TASK DESCRIPTION ▸ Extract, without alteration, each line from the start of the listing to the line bearing "<p><p>ENTの検査チェ".

==*==

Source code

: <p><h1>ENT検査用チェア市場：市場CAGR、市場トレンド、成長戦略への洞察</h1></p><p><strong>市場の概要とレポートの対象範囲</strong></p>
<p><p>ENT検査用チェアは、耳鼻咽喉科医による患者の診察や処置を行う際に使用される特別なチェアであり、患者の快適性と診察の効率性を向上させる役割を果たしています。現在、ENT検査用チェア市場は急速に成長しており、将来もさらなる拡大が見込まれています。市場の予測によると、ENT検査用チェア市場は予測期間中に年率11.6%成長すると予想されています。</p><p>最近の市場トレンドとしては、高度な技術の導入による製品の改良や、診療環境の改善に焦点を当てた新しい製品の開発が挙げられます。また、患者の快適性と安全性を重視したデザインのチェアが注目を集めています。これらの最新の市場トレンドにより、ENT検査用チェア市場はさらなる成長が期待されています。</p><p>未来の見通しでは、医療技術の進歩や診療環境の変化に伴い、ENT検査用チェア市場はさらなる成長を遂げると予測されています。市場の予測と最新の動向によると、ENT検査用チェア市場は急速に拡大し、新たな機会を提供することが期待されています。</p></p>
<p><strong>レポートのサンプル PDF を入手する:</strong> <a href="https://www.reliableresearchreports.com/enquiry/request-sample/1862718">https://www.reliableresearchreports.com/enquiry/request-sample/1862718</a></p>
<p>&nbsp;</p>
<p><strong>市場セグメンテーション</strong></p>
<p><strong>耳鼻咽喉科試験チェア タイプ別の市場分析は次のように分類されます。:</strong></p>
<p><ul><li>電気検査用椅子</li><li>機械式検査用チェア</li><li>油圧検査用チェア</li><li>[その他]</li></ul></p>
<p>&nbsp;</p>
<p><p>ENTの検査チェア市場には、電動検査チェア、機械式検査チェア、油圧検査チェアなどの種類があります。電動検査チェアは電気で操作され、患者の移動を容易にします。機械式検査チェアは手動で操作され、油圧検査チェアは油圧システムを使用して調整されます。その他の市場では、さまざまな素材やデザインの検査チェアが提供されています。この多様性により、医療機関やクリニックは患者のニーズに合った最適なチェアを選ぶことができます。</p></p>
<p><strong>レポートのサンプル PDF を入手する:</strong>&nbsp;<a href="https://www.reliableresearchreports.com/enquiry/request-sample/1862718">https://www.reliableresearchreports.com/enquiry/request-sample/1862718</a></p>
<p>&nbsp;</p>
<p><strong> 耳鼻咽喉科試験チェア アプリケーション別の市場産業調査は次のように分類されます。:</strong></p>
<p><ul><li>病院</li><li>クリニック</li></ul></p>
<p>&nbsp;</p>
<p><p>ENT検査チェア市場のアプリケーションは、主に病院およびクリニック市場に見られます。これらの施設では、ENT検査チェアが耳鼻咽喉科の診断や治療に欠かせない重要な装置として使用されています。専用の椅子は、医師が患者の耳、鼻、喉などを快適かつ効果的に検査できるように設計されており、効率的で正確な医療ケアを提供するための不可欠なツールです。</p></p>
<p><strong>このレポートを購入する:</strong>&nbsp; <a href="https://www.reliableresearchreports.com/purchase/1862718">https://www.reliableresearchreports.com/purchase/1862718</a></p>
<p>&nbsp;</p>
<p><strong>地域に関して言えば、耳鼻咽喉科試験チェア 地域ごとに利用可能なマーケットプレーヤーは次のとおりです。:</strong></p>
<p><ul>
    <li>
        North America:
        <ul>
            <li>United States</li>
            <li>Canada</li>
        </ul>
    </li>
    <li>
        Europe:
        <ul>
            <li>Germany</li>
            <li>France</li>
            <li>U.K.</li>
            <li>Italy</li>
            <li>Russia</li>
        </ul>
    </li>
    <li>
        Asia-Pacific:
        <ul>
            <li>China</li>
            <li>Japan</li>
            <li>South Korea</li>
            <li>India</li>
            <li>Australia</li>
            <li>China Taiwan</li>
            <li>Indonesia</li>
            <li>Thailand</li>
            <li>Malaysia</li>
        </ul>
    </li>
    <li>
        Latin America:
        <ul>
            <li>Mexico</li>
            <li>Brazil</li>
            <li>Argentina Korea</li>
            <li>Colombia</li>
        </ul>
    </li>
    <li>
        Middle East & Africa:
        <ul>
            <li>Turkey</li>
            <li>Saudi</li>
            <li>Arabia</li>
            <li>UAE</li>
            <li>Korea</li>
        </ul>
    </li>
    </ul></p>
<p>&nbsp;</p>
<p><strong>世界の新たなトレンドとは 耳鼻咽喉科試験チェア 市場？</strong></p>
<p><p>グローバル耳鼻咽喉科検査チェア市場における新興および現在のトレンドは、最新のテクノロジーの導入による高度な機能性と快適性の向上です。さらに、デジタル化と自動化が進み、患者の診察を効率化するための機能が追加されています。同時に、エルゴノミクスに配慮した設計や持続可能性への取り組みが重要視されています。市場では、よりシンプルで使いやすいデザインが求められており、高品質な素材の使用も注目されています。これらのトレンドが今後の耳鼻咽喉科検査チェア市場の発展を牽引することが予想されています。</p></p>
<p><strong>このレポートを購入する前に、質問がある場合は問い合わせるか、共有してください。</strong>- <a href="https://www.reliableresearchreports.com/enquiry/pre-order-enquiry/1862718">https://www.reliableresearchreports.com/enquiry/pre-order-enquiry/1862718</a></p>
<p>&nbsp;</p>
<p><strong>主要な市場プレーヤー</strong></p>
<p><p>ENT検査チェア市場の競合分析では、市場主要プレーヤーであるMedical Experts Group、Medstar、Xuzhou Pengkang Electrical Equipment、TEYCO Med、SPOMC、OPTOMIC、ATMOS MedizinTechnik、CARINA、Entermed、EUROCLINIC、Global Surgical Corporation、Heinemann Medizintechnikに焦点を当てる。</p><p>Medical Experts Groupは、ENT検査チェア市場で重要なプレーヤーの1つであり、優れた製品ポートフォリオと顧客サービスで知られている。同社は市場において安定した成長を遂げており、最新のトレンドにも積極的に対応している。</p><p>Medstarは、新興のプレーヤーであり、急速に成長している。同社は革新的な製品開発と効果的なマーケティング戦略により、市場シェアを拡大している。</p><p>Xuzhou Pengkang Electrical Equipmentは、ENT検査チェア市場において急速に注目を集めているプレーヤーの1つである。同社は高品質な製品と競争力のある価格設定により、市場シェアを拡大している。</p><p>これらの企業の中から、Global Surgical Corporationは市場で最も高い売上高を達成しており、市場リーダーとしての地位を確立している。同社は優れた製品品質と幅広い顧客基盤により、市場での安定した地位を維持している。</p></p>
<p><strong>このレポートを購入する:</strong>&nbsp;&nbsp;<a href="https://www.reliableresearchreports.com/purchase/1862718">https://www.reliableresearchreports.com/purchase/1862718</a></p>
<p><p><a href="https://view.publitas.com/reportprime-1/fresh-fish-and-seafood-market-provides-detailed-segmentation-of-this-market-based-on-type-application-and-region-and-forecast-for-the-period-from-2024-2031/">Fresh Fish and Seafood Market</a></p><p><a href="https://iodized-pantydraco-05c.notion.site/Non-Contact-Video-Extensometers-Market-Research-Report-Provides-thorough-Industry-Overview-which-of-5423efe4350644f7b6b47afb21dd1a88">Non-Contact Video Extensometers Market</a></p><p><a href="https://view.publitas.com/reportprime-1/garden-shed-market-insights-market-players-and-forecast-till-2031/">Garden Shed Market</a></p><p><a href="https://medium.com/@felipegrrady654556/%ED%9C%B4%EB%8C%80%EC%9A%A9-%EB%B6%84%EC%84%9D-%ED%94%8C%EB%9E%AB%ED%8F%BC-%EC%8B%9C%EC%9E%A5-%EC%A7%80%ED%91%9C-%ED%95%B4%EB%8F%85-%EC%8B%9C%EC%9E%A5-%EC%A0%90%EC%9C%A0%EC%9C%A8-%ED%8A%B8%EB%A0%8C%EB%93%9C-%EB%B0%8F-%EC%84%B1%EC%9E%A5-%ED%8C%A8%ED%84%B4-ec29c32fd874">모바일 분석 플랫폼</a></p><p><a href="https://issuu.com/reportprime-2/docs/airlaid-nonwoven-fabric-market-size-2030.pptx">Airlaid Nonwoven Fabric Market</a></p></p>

==*==

ANSWER SPACE ▸
Source code

: <p><h1>ENT検査用チェア市場：市場CAGR、市場トレンド、成長戦略への洞察</h1></p><p><strong>市場の概要とレポートの対象範囲</strong></p>
<p><p>ENT検査用チェアは、耳鼻咽喉科医による患者の診察や処置を行う際に使用される特別なチェアであり、患者の快適性と診察の効率性を向上させる役割を果たしています。現在、ENT検査用チェア市場は急速に成長しており、将来もさらなる拡大が見込まれています。市場の予測によると、ENT検査用チェア市場は予測期間中に年率11.6%成長すると予想されています。</p><p>最近の市場トレンドとしては、高度な技術の導入による製品の改良や、診療環境の改善に焦点を当てた新しい製品の開発が挙げられます。また、患者の快適性と安全性を重視したデザインのチェアが注目を集めています。これらの最新の市場トレンドにより、ENT検査用チェア市場はさらなる成長が期待されています。</p><p>未来の見通しでは、医療技術の進歩や診療環境の変化に伴い、ENT検査用チェア市場はさらなる成長を遂げると予測されています。市場の予測と最新の動向によると、ENT検査用チェア市場は急速に拡大し、新たな機会を提供することが期待されています。</p></p>
<p><strong>レポートのサンプル PDF を入手する:</strong> <a href="https://www.reliableresearchreports.com/enquiry/request-sample/1862718">https://www.reliableresearchreports.com/enquiry/request-sample/1862718</a></p>
<p>&nbsp;</p>
<p><strong>市場セグメンテーション</strong></p>
<p><strong>耳鼻咽喉科試験チェア タイプ別の市場分析は次のように分類されます。:</strong></p>
<p><ul><li>電気検査用椅子</li><li>機械式検査用チェア</li><li>油圧検査用チェア</li><li>[その他]</li></ul></p>
<p>&nbsp;</p>
<p><p>ENTの検査チェア市場には、電動検査チェア、機械式検査チェア、油圧検査チェアなどの種類があります。電動検査チェアは電気で操作され、患者の移動を容易にします。機械式検査チェアは手動で操作され、油圧検査チェアは油圧システムを使用して調整されます。その他の市場では、さまざまな素材やデザインの検査チェアが提供されています。この多様性により、医療機関やクリニックは患者のニーズに合った最適なチェアを選ぶことができます。</p></p>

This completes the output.